"To guess is cheap. To guess
wrongly is expensive. "
If plotting the data results in a scatterplot that suggests a linear relationship, it would be useful to summarize the overall pattern by drawing a line through the scatterplot. Least Squares Regression is the method for doing this but only in a specific situation. A regression line (LSRL - Least Squares Regression Line) is a straight line that describes how a response variable y changes as an explanatory variable x changes. The line is a mathematical model used to predict the value of y for a given x. Regression requires that we have an explanatory and response variable.
No line will pass through all the data points unless the relation is PERFECT. More likely it will mimic the points but should be as close as possible. Close means "close in the vertical direction." Error is defined as observed value - predicted value and we are seeking a line that minimizes the sum of these distances. Specifically, the least squares regression line of y on x is the line that makes the sum of the squares of the vertical distances of the data points from the line as small as possible. Yes, actual squares. See page 152 for visual.
The least squares regression line is of the same form as any line...has slope and intercept. To indicate that this is a calculated line we will change from "y=" to "y hat =". It can be shown that the slope (b) = r (sy/sx) where r is the correlation factor and s are the standard deviations for both x and y. Note: the standard deviations are in the same order as typical slope (change in y / change in x from Algebra I). The y intercept (a) = `y - b`x where `y and `x are the respective means. I don't like to say "memorize" too much, but.....these facts need to be recorded for later use. In real life the slope is the rate of change, that amount of change in y when x increases by 1. The intercept is the value of y when x = 0. The equation of the regression line makes prediction easy. Just SUBSTITUTE an x value into the equation.
A quantity related to the regression output is "r2". Although it simply looks like this quantity is equal to the square of "r", there is much much more to learn. When r2 is close to 0 the regression line is NOT a good model for the data. When r2 is close to 1, the line would fit the data well. r2 has a technical name, the coefficient of determination, and represents the fraction of the variation in the values of y that is explained by least squares regression of y on x.
Let's see the text (pp 158-162) for the complete explanation of the development of r2 from previously measured values. Once we understand how the method is derived...we shall use the calculator to calculate the values.

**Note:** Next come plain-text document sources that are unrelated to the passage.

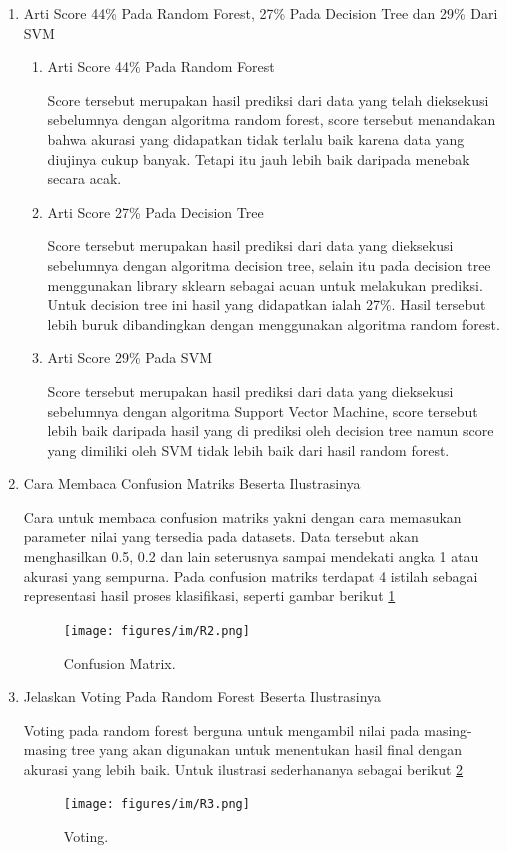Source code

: \begin{enumerate}
\item Arti Score 44\% Pada Random Forest, 27\% Pada Decision Tree dan 29\% Dari SVM \par
\begin{enumerate}
\item Arti Score 44\% Pada Random Forest \par
Score tersebut merupakan hasil prediksi dari data yang telah dieksekusi sebelumnya dengan algoritma random forest, score tersebut menandakan bahwa akurasi yang didapatkan tidak terlalu baik karena data yang diujinya cukup banyak. Tetapi itu jauh lebih baik daripada menebak secara acak.
\item Arti Score 27\% Pada Decision Tree \par
Score tersebut merupakan hasil prediksi dari data yang dieksekusi sebelumnya dengan algoritma decision tree, selain itu pada decision tree menggunakan library sklearn sebagai acuan untuk melakukan prediksi. Untuk decision tree ini hasil yang didapatkan ialah 27\%. Hasil tersebut lebih buruk dibandingkan dengan menggunakan algoritma random forest.
\item Arti Score 29\% Pada SVM \par
Score tersebut merupakan hasil prediksi dari data yang dieksekusi sebelumnya dengan algoritma Support Vector Machine, score tersebut lebih baik daripada hasil yang di prediksi oleh decision tree namun score yang dimiliki oleh SVM tidak lebih baik dari hasil random forest.
\end{enumerate}

\item Cara Membaca Confusion Matriks Beserta Ilustrasinya \par
Cara untuk membaca confusion matriks yakni dengan cara memasukan parameter nilai yang tersedia pada datasets. Data tersebut akan  menghasilkan 0.5, 0.2 dan lain seterusnya sampai mendekati angka 1 atau akurasi yang sempurna. Pada confusion matriks terdapat 4 istilah sebagai representasi hasil proses klasifikasi, seperti gambar berikut \ref{R2}
		\begin{figure}[ht]
		\centerline{\texttt{[image: figures/im/R2.png]}}
		\caption{Confusion Matrix.}
		\label{R2}
		\end{figure}

\item Jelaskan Voting Pada Random Forest Beserta Ilustrasinya \par
Voting pada random forest berguna untuk mengambil nilai pada masing-masing tree yang akan digunakan untuk menentukan hasil final dengan akurasi yang lebih baik. Untuk ilustrasi sederhananya sebagai berikut \ref{R3}
		\begin{figure}[ht]
		\centerline{\texttt{[image: figures/im/R3.png]}}
		\caption{Voting.}
		\label{R3}
		\end{figure}
\end{enumerate}





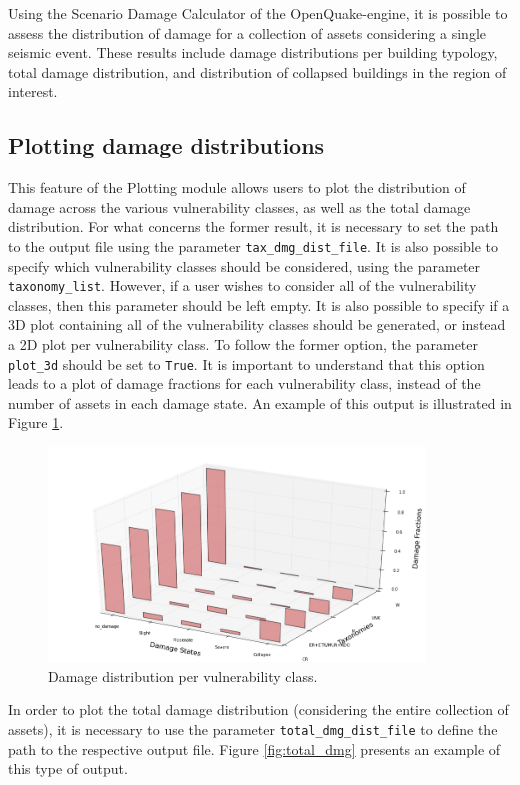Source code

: Using the Scenario Damage Calculator \citep{SilvaEtAl2014a} of the OpenQuake-engine, it is possible to assess the distribution of damage for a collection of assets considering a single seismic event. These results include damage distributions per building typology, total damage distribution, and distribution of collapsed buildings in the region of interest.

\subsection{Plotting damage distributions}
\label{subsec:plot-damage_disag}
This feature of the Plotting module allows users to plot the distribution of damage across the various vulnerability classes, as well as the total damage distribution. For what concerns the former result, it is necessary to set the path to the output file using the parameter \verb=tax_dmg_dist_file=. It is also possible to specify which vulnerability classes should be considered, using the parameter \verb=taxonomy_list=. However, if a user wishes to consider all of the vulnerability classes, then this parameter should be left empty. It is also possible to specify if a 3D plot containing all of the vulnerability classes should be generated, or instead a 2D plot per vulnerability class. To follow the former option, the parameter \verb=plot_3d= should be set to \verb=True=. It is important to understand that this option leads to a plot of damage fractions for each vulnerability class, instead of the number of assets in each damage state. An example of this output is illustrated in Figure \ref{fig:damage_disag}.

\begin{figure}[htb]
  \centering
      \includegraphics[width=10cm]{figures/damage_distribution.png}
  \caption{Damage distribution per vulnerability class.}
  \label{fig:damage_disag}
\end{figure}

In order to plot the total damage distribution (considering the entire collection of assets), it is necessary to use the parameter \verb=total_dmg_dist_file= to define the path to the respective output file. Figure \ref{fig:total_dmg} presents an example of this type of output.

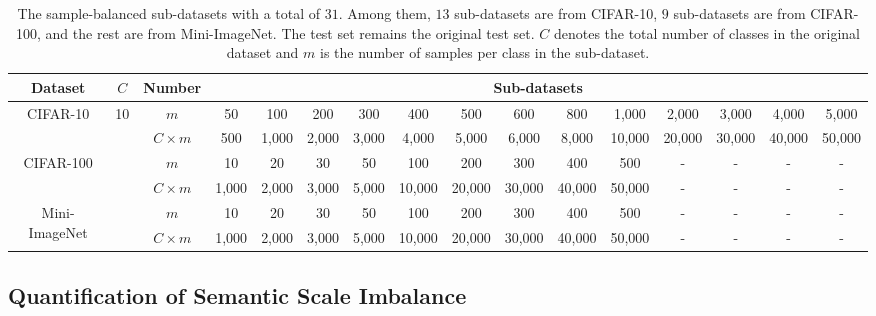 \documentclass[10pt]{article} %
\begin{document}
\begin{table}[h]
\vskip -0.17in
\renewcommand\arraystretch{2}
\setlength{\tabcolsep}{3.6pt} %
\caption{The sample-balanced sub-datasets with a total of $31$. Among them, $13$ sub-datasets are from CIFAR-10, $9$ sub-datasets are from CIFAR-100, and the rest are from Mini-ImageNet. The test set remains the original test set. $C$ denotes the total number of classes in the original dataset and $m$ is the number of samples per class in the sub-dataset.}
\label{table6}
\begin{center}
\begin{scriptsize}
\begin{tabular}{c|c|p{0.7cm}| ccccccccccccc}
\hline \toprule
Dataset       & $C$  & Number  &  \multicolumn{13}{c}{Sub-datasets} \\
\hline
\multirow{2}{*}{CIFAR-10}  &  \multirow{2}{0.25cm}{10} & \multicolumn{1}{c|}{$m$}  & 50  & 100 &  200 & 300 & 400 & 500 & 600 & 800 & 1,000 & 2,000 & 3,000 & 4,000 & 5,000 \\
  &   & \multicolumn{1}{c|}{$C\! \times\! m$}  & 500  & 1,000 &  2,000 & 3,000 & 4,000 & 5,000 & 6,000 & 8,000 & 10,000 & 20,000 & 30,000 & 40,000 & 50,000 \\
\hline
\multirow{2}{*}{CIFAR-100}  &  \multirow{2}{0.25cm}{\!100} & \multicolumn{1}{c|}{$m$}  & 10  & 20 &  30 & 50 & 100 & 200 & 300 & 400 & 500 & - & - & - & - \\
  &   & \multicolumn{1}{c|}{$C\! \times\! m$}  & 1,000  & 2,000 &  3,000 & 5,000 & 10,000 & 20,000 & 30,000 & 40,000 & 50,000 & - & - & - & - \\
\hline
\multirow{2}{*}{Mini-ImageNet}  &  \multirow{2}{0.25cm}{\!100} & \multicolumn{1}{c|}{$m$}  & 10  & 20 &  30 & 50 & 100 & 200 & 300 & 400 & 500 & - & - & - & - \\
  &   & \multicolumn{1}{c|}{$C\! \times\! m$}  & 1,000  & 2,000 &  3,000 & 5,000 & 10,000 & 20,000 & 30,000 & 40,000 & 50,000 & - & - & - & - \\
\bottomrule \hline
\end{tabular}
\end{scriptsize}
\end{center}
\vskip -0.3in
\end{table}





\subsection{Quantification of Semantic Scale Imbalance\label{B.2}}
\end{document}
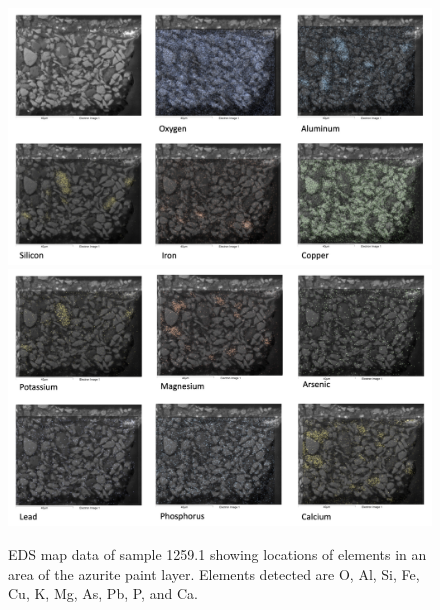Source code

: \begin{figure}[H]
\centering
\begin{minipage}[t]{\linewidth}
  \centering
  \includegraphics[width=0.9\linewidth]{1259.1_mapdata_1}
\hfill
\includegraphics[width=0.9\linewidth]{1259.1_mapdata_2}
\hfill
\end{minipage}
\caption[EDS map data, sample 1259.1.]{EDS map data of sample 1259.1 showing locations of elements in an area of the azurite paint layer. Elements detected are O, Al, Si, Fe, Cu, K, Mg, As, Pb, P, and Ca.}
\label{fig:1259.1_mapdata}
\end{figure}

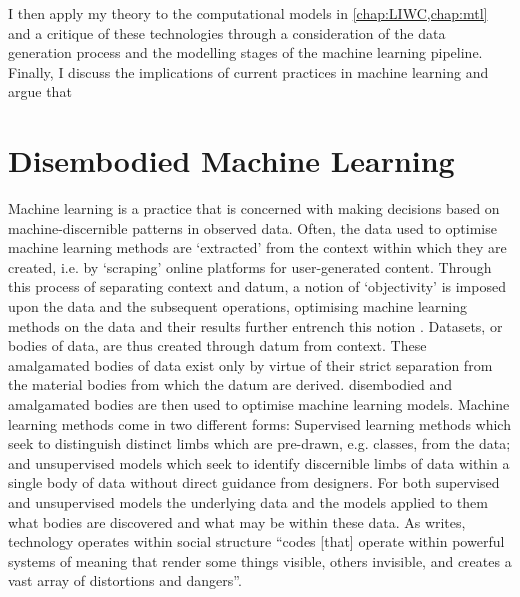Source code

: {I then  apply my theory  to the computational models in \cref{chap:LIWC,chap:mtl} and  a critique of these technologies through a consideration of the data generation process and the modelling stages of the machine learning pipeline.
Finally, I discuss the implications of current practices in machine learning and argue that 

\section{Disembodied Machine Learning}
Machine learning is a practice that is concerned with making decisions based on machine-discernible patterns in observed data.
Often, the data used to optimise machine learning methods are `extracted' from the context within which they are created, i.e. by `scraping' online platforms for user-generated content.
Through this process of separating context and datum, a notion of `objectivity' is imposed upon the data and the subsequent operations,  optimising machine learning methods on the data and their results further entrench this notion .
Datasets, or bodies of data, are thus created through  datum from context.
These amalgamated bodies of data exist only by virtue of their strict separation from the material bodies from which the datum are derived.
 disembodied and amalgamated bodies are then used to optimise machine learning models.
Machine learning methods come in two different forms: Supervised learning methods which seek to distinguish distinct limbs which are pre-drawn, e.g. classes, from the data; and unsupervised models which seek to identify discernible limbs of data within a single body of data without direct guidance from designers.
For both supervised and unsupervised models the underlying data and the models applied to them  what bodies are discovered and what may be  within these data.
As \citet{Benjamin:2019} writes, technology operates within social structure ``codes [that] operate within powerful systems of meaning that render some things visible, others invisible, and creates a vast array of distortions and dangers''.\vspace{5mm}

}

Some additional facts about least squares regression are:
Regression is one of the most common statistical settings and least squares is the most common method for fitting a regression line to data. (Another method would be using the median-median measure which produces a line very similar to the LSRL.) Order of the variables (explanatory and response) is critical when calculating regression lines and would produce different results if the x and y were interchanged. There is a close connection between correlation and the slope of the least square line. It is interesting that the least squares regression line always passes through the point (`x , `y ). The correlation (r) describes the strength of a straight line relationship. The square of the correlation, r2 , is the fraction of the variation in the values of y that is explained by the regression of y on x. Remember, it is a good idea to include r2 as a measure of how successful the regression was in explaining the response when you report a regression line.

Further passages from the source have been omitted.